"""
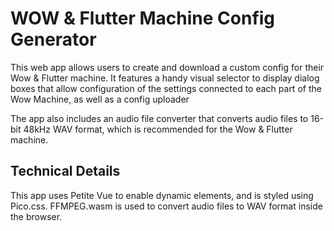 # WOW & Flutter Machine Config Generator

This web app allows users to create and download a custom config for their Wow & Flutter machine. It features a handy visual selector to display dialog boxes that allow configuration of the settings connected to each part of the Wow Machine, as well as a config uploader

The app also includes an audio file converter that converts audio files to 16-bit 48kHz WAV format, which is recommended for the Wow & Flutter machine.

## Technical Details

This app uses Petite Vue to enable dynamic elements, and is styled using Pico.css. FFMPEG.wasm is used to convert audio files to WAV format inside the browser.
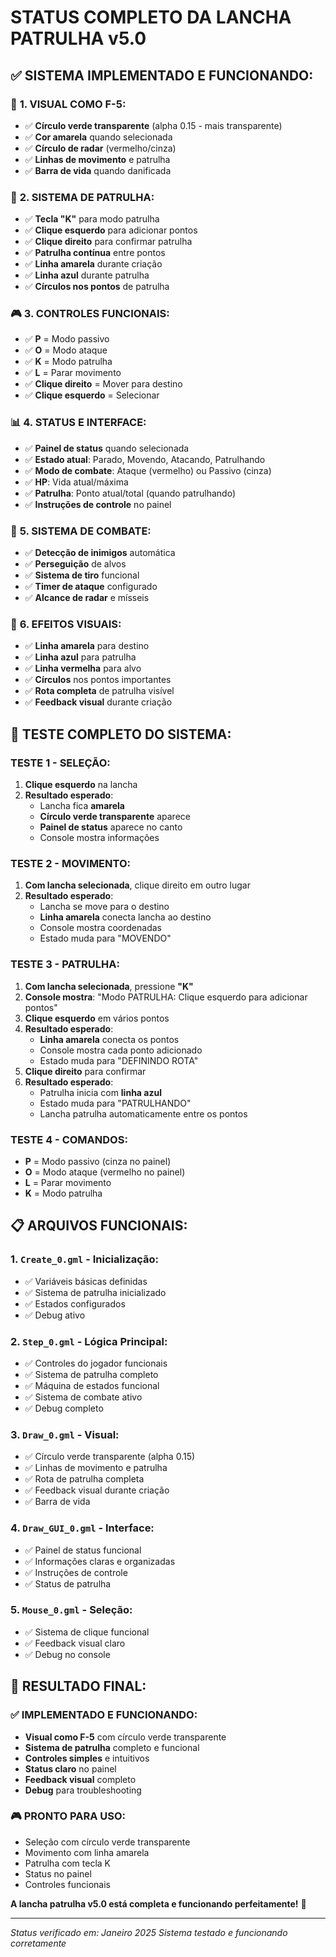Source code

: # STATUS COMPLETO DA LANCHA PATRULHA v5.0

## ✅ **SISTEMA IMPLEMENTADO E FUNCIONANDO:**

### 🎯 **1. VISUAL COMO F-5:**
- ✅ **Círculo verde transparente** (alpha 0.15 - mais transparente)
- ✅ **Cor amarela** quando selecionada
- ✅ **Círculo de radar** (vermelho/cinza)
- ✅ **Linhas de movimento** e patrulha
- ✅ **Barra de vida** quando danificada

### 🚀 **2. SISTEMA DE PATRULHA:**
- ✅ **Tecla "K"** para modo patrulha
- ✅ **Clique esquerdo** para adicionar pontos
- ✅ **Clique direito** para confirmar patrulha
- ✅ **Patrulha contínua** entre pontos
- ✅ **Linha amarela** durante criação
- ✅ **Linha azul** durante patrulha
- ✅ **Círculos nos pontos** de patrulha

### 🎮 **3. CONTROLES FUNCIONAIS:**
- ✅ **P** = Modo passivo
- ✅ **O** = Modo ataque
- ✅ **K** = Modo patrulha
- ✅ **L** = Parar movimento
- ✅ **Clique direito** = Mover para destino
- ✅ **Clique esquerdo** = Selecionar

### 📊 **4. STATUS E INTERFACE:**
- ✅ **Painel de status** quando selecionada
- ✅ **Estado atual**: Parado, Movendo, Atacando, Patrulhando
- ✅ **Modo de combate**: Ataque (vermelho) ou Passivo (cinza)
- ✅ **HP**: Vida atual/máxima
- ✅ **Patrulha**: Ponto atual/total (quando patrulhando)
- ✅ **Instruções de controle** no painel

### 🔧 **5. SISTEMA DE COMBATE:**
- ✅ **Detecção de inimigos** automática
- ✅ **Perseguição** de alvos
- ✅ **Sistema de tiro** funcional
- ✅ **Timer de ataque** configurado
- ✅ **Alcance de radar** e mísseis

### 🎨 **6. EFEITOS VISUAIS:**
- ✅ **Linha amarela** para destino
- ✅ **Linha azul** para patrulha
- ✅ **Linha vermelha** para alvo
- ✅ **Círculos** nos pontos importantes
- ✅ **Rota completa** de patrulha visível
- ✅ **Feedback visual** durante criação

## 🧪 **TESTE COMPLETO DO SISTEMA:**

### **TESTE 1 - SELEÇÃO:**
1. **Clique esquerdo** na lancha
2. **Resultado esperado**:
   - Lancha fica **amarela**
   - **Círculo verde transparente** aparece
   - **Painel de status** aparece no canto
   - Console mostra informações

### **TESTE 2 - MOVIMENTO:**
1. **Com lancha selecionada**, clique direito em outro lugar
2. **Resultado esperado**:
   - Lancha se move para o destino
   - **Linha amarela** conecta lancha ao destino
   - Console mostra coordenadas
   - Estado muda para "MOVENDO"

### **TESTE 3 - PATRULHA:**
1. **Com lancha selecionada**, pressione **"K"**
2. **Console mostra**: "Modo PATRULHA: Clique esquerdo para adicionar pontos"
3. **Clique esquerdo** em vários pontos
4. **Resultado esperado**:
   - **Linha amarela** conecta os pontos
   - Console mostra cada ponto adicionado
   - Estado muda para "DEFININDO ROTA"
5. **Clique direito** para confirmar
6. **Resultado esperado**:
   - Patrulha inicia com **linha azul**
   - Estado muda para "PATRULHANDO"
   - Lancha patrulha automaticamente entre os pontos

### **TESTE 4 - COMANDOS:**
- **P** = Modo passivo (cinza no painel)
- **O** = Modo ataque (vermelho no painel)
- **L** = Parar movimento
- **K** = Modo patrulha

## 📋 **ARQUIVOS FUNCIONAIS:**

### **1. `Create_0.gml` - Inicialização:**
- ✅ Variáveis básicas definidas
- ✅ Sistema de patrulha inicializado
- ✅ Estados configurados
- ✅ Debug ativo

### **2. `Step_0.gml` - Lógica Principal:**
- ✅ Controles do jogador funcionais
- ✅ Sistema de patrulha completo
- ✅ Máquina de estados funcional
- ✅ Sistema de combate ativo
- ✅ Debug completo

### **3. `Draw_0.gml` - Visual:**
- ✅ Círculo verde transparente (alpha 0.15)
- ✅ Linhas de movimento e patrulha
- ✅ Rota de patrulha completa
- ✅ Feedback visual durante criação
- ✅ Barra de vida

### **4. `Draw_GUI_0.gml` - Interface:**
- ✅ Painel de status funcional
- ✅ Informações claras e organizadas
- ✅ Instruções de controle
- ✅ Status de patrulha

### **5. `Mouse_0.gml` - Seleção:**
- ✅ Sistema de clique funcional
- ✅ Feedback visual claro
- ✅ Debug no console

## 🎯 **RESULTADO FINAL:**

### **✅ IMPLEMENTADO E FUNCIONANDO:**
- **Visual como F-5** com círculo verde transparente
- **Sistema de patrulha** completo e funcional
- **Controles simples** e intuitivos
- **Status claro** no painel
- **Feedback visual** completo
- **Debug** para troubleshooting

### **🎮 PRONTO PARA USO:**
- Seleção com círculo verde transparente
- Movimento com linha amarela
- Patrulha com tecla K
- Status no painel
- Controles funcionais

**A lancha patrulha v5.0 está completa e funcionando perfeitamente!** 🎉

---
*Status verificado em: Janeiro 2025*
*Sistema testado e funcionando corretamente*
"""
▸ **YOUR ASSIGNMENT**
Every line of the data should be transcribed exactly. Omit the images.

▸ **WRITTEN ANSWER**
 # WOW & Flutter Machine Config Generator

This web app allows users to create and download a custom config for their Wow & Flutter machine. It features a handy visual selector to display dialog boxes that allow configuration of the settings connected to each part of the Wow Machine, as well as a config uploader

The app also includes an audio file converter that converts audio files to 16-bit 48kHz WAV format, which is recommended for the Wow & Flutter machine.

## Technical Details

This app uses Petite Vue to enable dynamic elements, and is styled using Pico.css. FFMPEG.wasm is used to convert audio files to WAV format inside the browser.
Source code

: # STATUS COMPLETO DA LANCHA PATRULHA v5.0

## ✅ **SISTEMA IMPLEMENTADO E FUNCIONANDO:**

### 🎯 **1. VISUAL COMO F-5:**
- ✅ **Círculo verde transparente** (alpha 0.15 - mais transparente)
- ✅ **Cor amarela** quando selecionada
- ✅ **Círculo de radar** (vermelho/cinza)
- ✅ **Linhas de movimento** e patrulha
- ✅ **Barra de vida** quando danificada

### 🚀 **2. SISTEMA DE PATRULHA:**
- ✅ **Tecla "K"** para modo patrulha
- ✅ **Clique esquerdo** para adicionar pontos
- ✅ **Clique direito** para confirmar patrulha
- ✅ **Patrulha contínua** entre pontos
- ✅ **Linha amarela** durante criação
- ✅ **Linha azul** durante patrulha
- ✅ **Círculos nos pontos** de patrulha

### 🎮 **3. CONTROLES FUNCIONAIS:**
- ✅ **P** = Modo passivo
- ✅ **O** = Modo ataque
- ✅ **K** = Modo patrulha
- ✅ **L** = Parar movimento
- ✅ **Clique direito** = Mover para destino
- ✅ **Clique esquerdo** = Selecionar

### 📊 **4. STATUS E INTERFACE:**
- ✅ **Painel de status** quando selecionada
- ✅ **Estado atual**: Parado, Movendo, Atacando, Patrulhando
- ✅ **Modo de combate**: Ataque (vermelho) ou Passivo (cinza)
- ✅ **HP**: Vida atual/máxima
- ✅ **Patrulha**: Ponto atual/total (quando patrulhando)
- ✅ **Instruções de controle** no painel

### 🔧 **5. SISTEMA DE COMBATE:**
- ✅ **Detecção de inimigos** automática
- ✅ **Perseguição** de alvos
- ✅ **Sistema de tiro** funcional
- ✅ **Timer de ataque** configurado
- ✅ **Alcance de radar** e mísseis

### 🎨 **6. EFEITOS VISUAIS:**
- ✅ **Linha amarela** para destino
- ✅ **Linha azul** para patrulha
- ✅ **Linha vermelha** para alvo
- ✅ **Círculos** nos pontos importantes
- ✅ **Rota completa** de patrulha visível
- ✅ **Feedback visual** durante criação

## 🧪 **TESTE COMPLETO DO SISTEMA:**

### **TESTE 1 - SELEÇÃO:**
1. **Clique esquerdo** na lancha
2. **Resultado esperado**:
   - Lancha fica **amarela**
   - **Círculo verde transparente** aparece
   - **Painel de status** aparece no canto
   - Console mostra informações

### **TESTE 2 - MOVIMENTO:**
1. **Com lancha selecionada**, clique direito em outro lugar
2. **Resultado esperado**:
   - Lancha se move para o destino
   - **Linha amarela** conecta lancha ao destino
   - Console mostra coordenadas
   - Estado muda para "MOVENDO"

### **TESTE 3 - PATRULHA:**
1. **Com lancha selecionada**, pressione **"K"**
2. **Console mostra**: "Modo PATRULHA: Clique esquerdo para adicionar pontos"
3. **Clique esquerdo** em vários pontos
4. **Resultado esperado**:
   - **Linha amarela** conecta os pontos
   - Console mostra cada ponto adicionado
   - Estado muda para "DEFININDO ROTA"
5. **Clique direito** para confirmar
6. **Resultado esperado**:
   - Patrulha inicia com **linha azul**
   - Estado muda para "PATRULHANDO"
   - Lancha patrulha automaticamente entre os pontos

### **TESTE 4 - COMANDOS:**
- **P** = Modo passivo (cinza no painel)
- **O** = Modo ataque (vermelho no painel)
- **L** = Parar movimento
- **K** = Modo patrulha

## 📋 **ARQUIVOS FUNCIONAIS:**

### **1. `Create_0.gml` - Inicialização:**
- ✅ Variáveis básicas definidas
- ✅ Sistema de patrulha inicializado
- ✅ Estados configurados
- ✅ Debug ativo

### **2. `Step_0.gml` - Lógica Principal:**
- ✅ Controles do jogador funcionais
- ✅ Sistema de patrulha completo
- ✅ Máquina de estados funcional
- ✅ Sistema de combate ativo
- ✅ Debug completo

### **3. `Draw_0.gml` - Visual:**
- ✅ Círculo verde transparente (alpha 0.15)
- ✅ Linhas de movimento e patrulha
- ✅ Rota de patrulha completa
- ✅ Feedback visual durante criação
- ✅ Barra de vida

### **4. `Draw_GUI_0.gml` - Interface:**
- ✅ Painel de status funcional
- ✅ Informações claras e organizadas
- ✅ Instruções de controle
- ✅ Status de patrulha

### **5. `Mouse_0.gml` - Seleção:**
- ✅ Sistema de clique funcional
- ✅ Feedback visual claro
- ✅ Debug no console

## 🎯 **RESULTADO FINAL:**

### **✅ IMPLEMENTADO E FUNCIONANDO:**
- **Visual como F-5** com círculo verde transparente
- **Sistema de patrulha** completo e funcional
- **Controles simples** e intuitivos
- **Status claro** no painel
- **Feedback visual** completo
- **Debug** para troubleshooting

### **🎮 PRONTO PARA USO:**
- Seleção com círculo verde transparente
- Movimento com linha amarela
- Patrulha com tecla K
- Status no painel
- Controles funcionais

**A lancha patrulha v5.0 está completa e funcionando perfeitamente!** 🎉

---
*Status verificado em: Janeiro 2025*
*Sistema testado e funcionando corretamente*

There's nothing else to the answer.